So what is the awk command and why is it so powerful? According to man awk (awk manual built into Terminal),
awk is a pattern-directed scanning and processing language. wk scans each input file for lines that match any of a set of patterns specified literally in prog or in one or more files specified as -f progfile. With each pattern there can be an associated action that will be performed when a line of a file matches the pattern.
awk was perfect for the task at hand:
An input line is normally made up of fields separated by white space, or by the regular expression FS. The fields are denoted $1, $2, ..., while $0 refers to the entire line.

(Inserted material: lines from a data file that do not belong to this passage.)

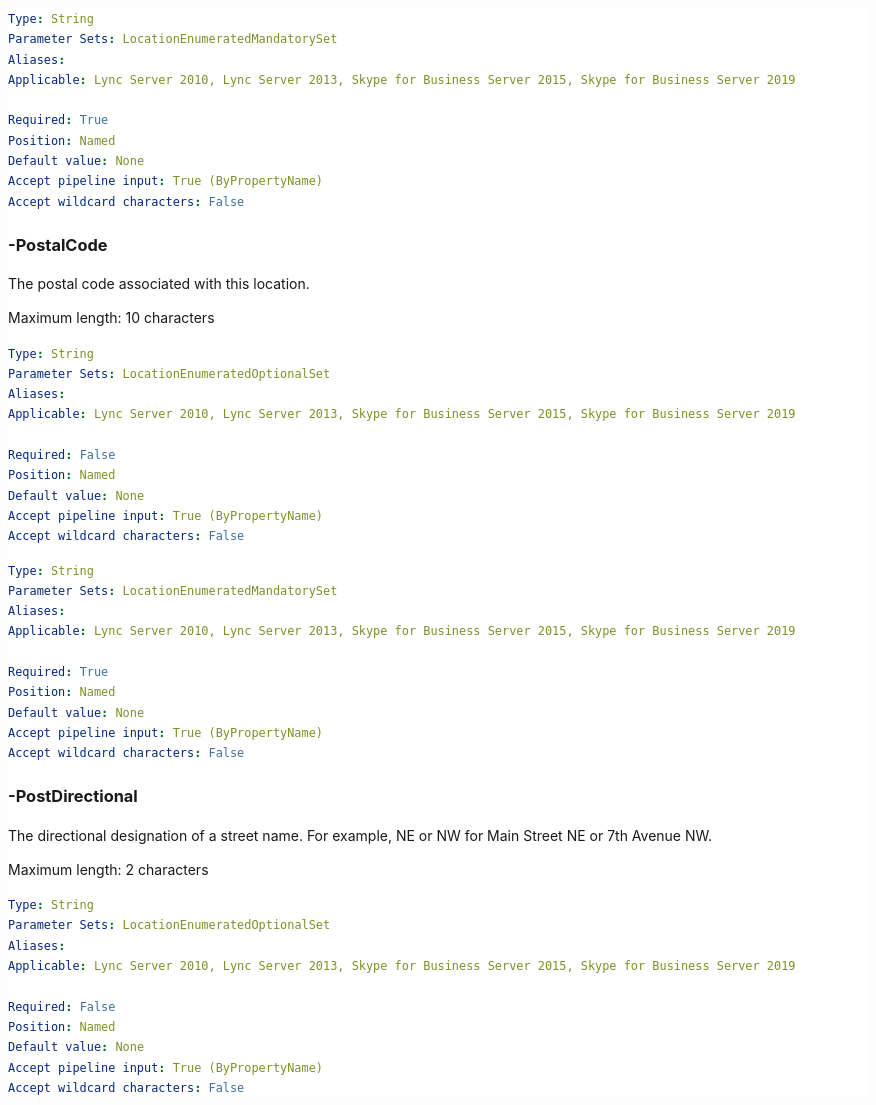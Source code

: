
 ```yaml
Type: String
Parameter Sets: LocationEnumeratedMandatorySet
Aliases: 
Applicable: Lync Server 2010, Lync Server 2013, Skype for Business Server 2015, Skype for Business Server 2019

Required: True
Position: Named
Default value: None
Accept pipeline input: True (ByPropertyName)
Accept wildcard characters: False
```

### -PostalCode
The postal code associated with this location.

Maximum length: 10 characters

```yaml
Type: String
Parameter Sets: LocationEnumeratedOptionalSet
Aliases: 
Applicable: Lync Server 2010, Lync Server 2013, Skype for Business Server 2015, Skype for Business Server 2019

Required: False
Position: Named
Default value: None
Accept pipeline input: True (ByPropertyName)
Accept wildcard characters: False
```

```yaml
Type: String
Parameter Sets: LocationEnumeratedMandatorySet
Aliases: 
Applicable: Lync Server 2010, Lync Server 2013, Skype for Business Server 2015, Skype for Business Server 2019

Required: True
Position: Named
Default value: None
Accept pipeline input: True (ByPropertyName)
Accept wildcard characters: False
```

### -PostDirectional
The directional designation of a street name.
For example, NE or NW for Main Street NE or 7th Avenue NW.

Maximum length: 2 characters

```yaml
Type: String
Parameter Sets: LocationEnumeratedOptionalSet
Aliases: 
Applicable: Lync Server 2010, Lync Server 2013, Skype for Business Server 2015, Skype for Business Server 2019

Required: False
Position: Named
Default value: None
Accept pipeline input: True (ByPropertyName)
Accept wildcard characters: False
```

Now let's break down the code. awk is a macOS built-in command, which is convenient, and it dates back to early Linux (and Unix). It is part of the POXIX standard, which makes application programming interfaces provided by Unix-y operating systems (and ancillary issues, such as command line shell utilities) more comprehensible and consistent. This then allows for code portability across various Unix derivatives, including Linux and macOS. awk is great for solving issues in our data files.
After the awk command is:
领英推荐
'{ t=$1; $1=$2; $2=t; print }'
'{}' denotes encapsulating the complete code to manipulate the file that follows and that it should be executed all together. t denotes an arbitrarily chosen variable and $1 represents field one (aka column). $1=$2 means that column 1 now equals column 2, and $2=t means column 2 now equals t, meaning that column 2 now is replacing column one, so column 1 now positioned where column 2 originally was positioned, and column 1 is now positioned where column 2 was originally positioned. Column 1 has switched positions with column 2, resulting in the following in Command Line:
# file1.txt
1 John
2 Jane
3 Mary
print simply means to print the output of the command. file1.txt represents the file to manipulate.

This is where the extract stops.